Hell, Rust itself can fail. I struggle to imagine how this is perceived as some long-con from the Rust PR team to convince people Rust programs cannot be written with incorrect logic.

oivey · on Dec 25, 2024

I think they were highlighting that that phrase is bullshit. It’s trivial to escape many compile time checks.

unshavedyak · on Dec 25, 2024

Yea, but that's my argument - that they're being dense (i imagine on purpose?). The phrase doesn't mean that nothing can fail at runtime. Of course it doesn't.

Rather that we have many tools to write a program that can be written with many compile time checks. For example many representations of state can be describe in compile time checks via enums, type transitions, etc.

brabel · on Dec 25, 2024

> The phrase doesn't mean that nothing can fail at runtime.

That's exactly what that phrase means, you're twisting the actual words in the phrase to be able to arrive at something more acceptable in your own mind. All you're saying is "oh you shouldn't take it literally". I can guarantee most people take that literally and it's bullshit.

unshavedyak · on Dec 25, 2024

So you think everyone using that phrase thinks it's not possible to fail at all at runtime, in any manner?

Unsafe, Panic and Error would like a word.

saghm · on Dec 24, 2024

Honestly, I think the majority of the times I've said that sentence has been after running code that has an obvious mistake (like the code I posted above)!

farresito · on Dec 24, 2024

As someone who is interested in getting more serious with Rust, could you explain the essence of how you should always approach organizing code in Rust as to minimize refactors as the code grows?

oconnor663 · on Dec 24, 2024

In my experience there are two versions of "fighting the borrow checker". The first is where the language has tools it needs you to use that you might not've seen before, like enums, Option::take, Arc/Mutex, channels, etc. The second is where you need to stop using references/lifetimes and start using indexes: https://jacko.io/object_soup.html

meindnoch · on Dec 24, 2024

>and start using indexes

So basically raw pointers with extra hoops to jump through.

quotemstr · on Dec 24, 2024

Yep. The array index pattern is unsafe code without the unsafe keyword. Amazing how much trouble Rust people go through to make code "safe" only to undermine this safety by emulating unsafe code with safe code.

dmkolobov · on Dec 24, 2024

It’s not the same. The term “safe” has a specific meaning in rust: memory safety. As in:

- no buffer overflows - no use after free - no data races

These problems lead to security vulnerabilities whose scope extends beyond your application. Buffer overflows have historically been the primary mechanism for taking over entire machines.
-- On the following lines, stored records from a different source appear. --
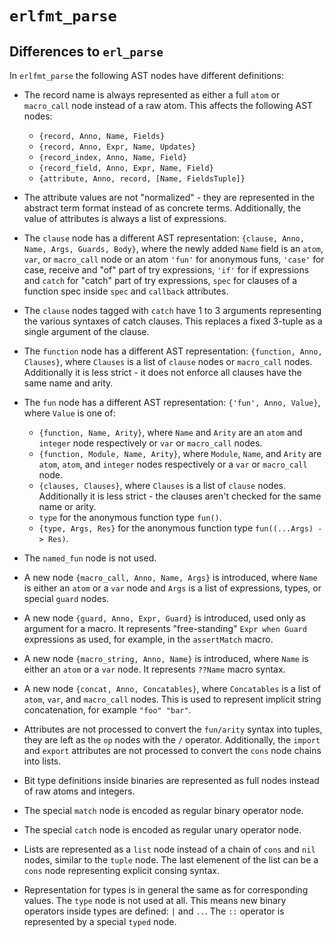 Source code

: # `erlfmt_parse`

## Differences to `erl_parse`

In `erlfmt_parse` the following AST nodes have different definitions:

* The record name is always represented as either a full `atom` or `macro_call`
  node instead of a raw atom. This affects the following AST nodes:
  * `{record, Anno, Name, Fields}`
  * `{record, Anno, Expr, Name, Updates}`
  * `{record_index, Anno, Name, Field}`
  * `{record_field, Anno, Expr, Name, Field}`
  * `{attribute, Anno, record, [Name, FieldsTuple]}`

* The attribute values are not "normalized" - they are represented in the
  abstract term format instead of as concrete terms. Additionally, the value of
  attributes is always a list of expressions.

* The `clause` node has a different AST representation:
  `{clause, Anno, Name, Args, Guards, Body}`, where the newly added `Name` field
  is an `atom`, `var`, or `macro_call` node or an atom `'fun'` for anonymous funs,
  `'case'` for case, receive and "of" part of try expressions,
  `'if'` for if expressions and `catch` for "catch" part of try expressions,
  `spec` for clauses of a function spec inside `spec` and `callback` attributes.

* The `clause` nodes tagged with `catch` have 1 to 3 arguments representing
  the various syntaxes of catch clauses. This replaces a fixed 3-tuple as a single
  argument of the clause.

* The `function` node has a different AST representation:
  `{function, Anno, Clauses}`, where `Clauses` is a list of `clause` nodes
  or `macro_call` nodes. Additionally it is less strict - it does not enforce
  all clauses have the same name and arity.

* The `fun` node has a different AST representation:
  `{'fun', Anno, Value}`, where `Value` is one of:
  * `{function, Name, Arity}`, where `Name` and `Arity` are an `atom` and
    `integer` node respectively or `var` or `macro_call` nodes.
  * `{function, Module, Name, Arity}`, where `Module`, `Name`, and `Arity`
    are `atom`, `atom`, and `integer` nodes respectively or a `var` or `macro_call` node.
  * `{clauses, Clauses}`, where `Clauses` is a list of `clause` nodes.
    Additionally it is less strict - the clauses aren't checked for the same
    name or arity.
  * `type` for the anonymous function type `fun()`.
  * `{type, Args, Res}` for the anonymous function type `fun((...Args) -> Res)`.

* The `named_fun` node is not used.

* A new node `{macro_call, Anno, Name, Args}` is introduced, where `Name` is
  either an `atom` or a `var` node and `Args` is a list of expressions, types,
  or special `guard` nodes.

* A new node `{guard, Anno, Expr, Guard}` is introduced, used only as argument
  for a macro. It represents "free-standing" `Expr when Guard` expressions as used,
  for example, in the `assertMatch` macro.

* A new node `{macro_string, Anno, Name}` is introduced, where `Name` is either
  an `atom` or a `var` node. It represents `??Name` macro syntax.

* A new node `{concat, Anno, Concatables}`, where `Concatables` is a list of
  `atom`, `var`, and `macro_call` nodes. This is used to represent implicit
  string concatenation, for example `"foo" "bar"`.

* Attributes are not processed to convert the `fun/arity` syntax into tuples,
  they are left as the `op` nodes with the `/` operator. Additionally, the
  `import` and `export` attributes are not processed to convert the `cons` node
  chains into lists.

* Bit type definitions inside binaries are represented as full nodes instead
  of raw atoms and integers.

* The special `match` node is encoded as regular binary operator node.

* The special `catch` node is encoded as regular unary operator node.

* Lists are represented as a `list` node instead of a chain of `cons` and `nil` nodes,
  similar to the `tuple` node. The last elemenent of the list can be a `cons` node
  representing explicit consing syntax.

* Representation for types is in general the same as for corresponding values.
  The `type` node is not used at all. This means new binary operators inside types
  are defined: `|` and `..`. The `::` operator is represented by a special `typed` node.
If you emulate pointers with Rust indices and don’t use “unsafe”, those types of attacks are impossible.

What you’re referring to here is correctness. Safe Rust still allows you to write programs which can be placed in an invalid state, and that may have security implications for your application.
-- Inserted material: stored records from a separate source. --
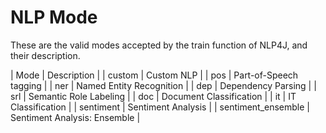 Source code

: # NLP Mode

These are the valid modes accepted by the train function of NLP4J, and their description.

| Mode | Description |
| custom | Custom NLP |
| pos | Part-of-Speech tagging |
| ner | Named Entity Recognition |
| dep | Dependency Parsing |
| srl | Semantic Role Labeling |
| doc | Document Classification |
| it | IT Classification |
| sentiment | Sentiment Analysis |
| sentiment_ensemble | Sentiment Analysis: Ensemble |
It would be great if the compiler could guarantee that invalid states are unreachable. But those types of guarantees exist on a continuum and no language can do all the work for you.

quotemstr · on Dec 24, 2024

"Safe" as a colloquial meaning: free from danger. The whole reason we care about memory safety is that memory errors become security issues. Rust does nothing to prevent memory leaks and deadlocks, but it does prevent memory errors becoming arbitrary code execution.

Rust programs may contain memory errors (e.g. improper use of interior mutability and out of bounds array access), but the runtime guarantees that these errors don't become security issues.

This is good.

When you start using array indices to manage objects, you give up some of the protections built into the Rust type system. Yes, you're still safe from some classes of vulnerability, but other kinds of vulnerabilities, ones you thought you abolished because "Rust provides memory safety!!!", reappear.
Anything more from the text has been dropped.